It’s no secret that my family enjoys cheese. I’m not talking about the ooey gooey cheese that you find on restaurant nachos or pizza, although, those aren’t half bad. I’m talking about hard cheese, soft cheese, fresh cheese, stinky cheese, aged cheese, never-pre-grated cheese. You see, we’re kind of cheese snobs. Even our kids can sniff out the difference between processed cheese and the real deal cheeses (proud mama moment).
What makes these grilled cheese sandwiches the best grilled cheese sandwiches isn’t just the cheese, though. Here are the 3 key components to making the best grilled cheese:
1. delicious bread (I prefer sourdough)
2. multiple cheese types combined into the same sandwich
3. crispy, crunchy, salty exterior
The first component is pretty simple: start with good bread. I like to buy the La Brea Sourdough loaf (sliced) from Harris Teeter’s bakery. It’s got a great tang, full flavor, and toasts up beautifully.
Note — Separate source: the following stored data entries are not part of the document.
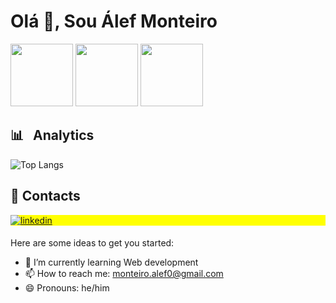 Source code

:<h1 align="left">Olá 👋, Sou Álef Monteiro</h1>
<div align="left">
       <img height="100" src="https://i.kym-cdn.com/photos/images/original/000/422/203/dbc.gif" />   
      <img height="100" src="https://media2.giphy.com/media/v1.Y2lkPTc5MGI3NjExc29lMThnZGQ2bjVtdnZuNXBvbHp2bGk5NmR4MTRhczRyOWF6bmNhMCZlcD12MV9pbnRlcm5hbF9naWZfYnlfaWQmY3Q9Zw/YQitE4YNQNahy/giphy.webp"/>
      <img height="100" src="https://i.kym-cdn.com/photos/images/original/000/422/203/dbc.gif" />     

</div>

<div  align="left" style="border: none;">
   <h2>📊 &nbsp; Analytics </h2>
       <img src="https://github-readme-stats.vercel.app/api/top-langs/?username=anuraghazra&hide_progress=true&theme=react" alt="Top Langs" />
</div>

## 📩 Contacts 

<p align="left" style="background:yellow">
<a href="https://www.linkedin.com/in/%C3%A1lef-monteiro/" target="_blank">
  <img align="center" src="https://img.shields.io/badge/-Alef_Monteiro-05122A?style=flat&logo=linkedin" alt="linkedin"/>
</a>
</p>

####

Here are some ideas to get you started:

- 🌱 I’m currently learning Web development
- 📫 How to reach me: monteiro.alef0@gmail.com
- 😄 Pronouns: he/him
The second component has some wiggle room. By that, I mean it doesn’t have to be the same every time you make a sandwich. I usually just combine 2 or 3 different types of cheese based on what is available in the fridge. This is a great way to use up odds and ends of random cheeses you may have from special recipes. Here are a few of my favorite cheese combos:
cheddar • gruyere
cheddar • mont. jack (or pepperjack) • parmesan
parmesan • gruyere
parmesan • gruyere • cheddar
cheddar • mozzarella
mozzarella • parmesan
and my new favorite…
cheddar • parmesan • goat cheese
And the third and final component is the crispy, crunchy, salty exterior. A couple of years ago, I uncovered a recipe for an Heirloom Grilled Cheese Sandwich and Chunky Tomato Bacon Soup from the Food Network’s Rick Massa. The tomato soup is to-die-for. And, while I don’t make my sandwiches exactly the same, it was Rick’s recipe that taught me the secret to making the best grilled cheese sandwich: it’s in the crust. Rather than spreading one side of the bread with plain ol’ butter or dousing a hot pan with oil to grill up your sandwiches, this recipe called for making a flavored butter with which you spread onto the sides of the bread that will meet the pan. And, one of the best parts is that the things you need to make this savory compound butter should be pantry staples, so there are no excuses to ever make grilled cheese sandwiches any other way!
Our family enjoys these grilled cheese sandwiches pretty much all year. In the winter, we pair them with the tomato soup referenced above. And in the warmer months, add a simple spring green or summer vegetable salad, and you can enjoy this (dare I say) ooey-gooey goodness all year round.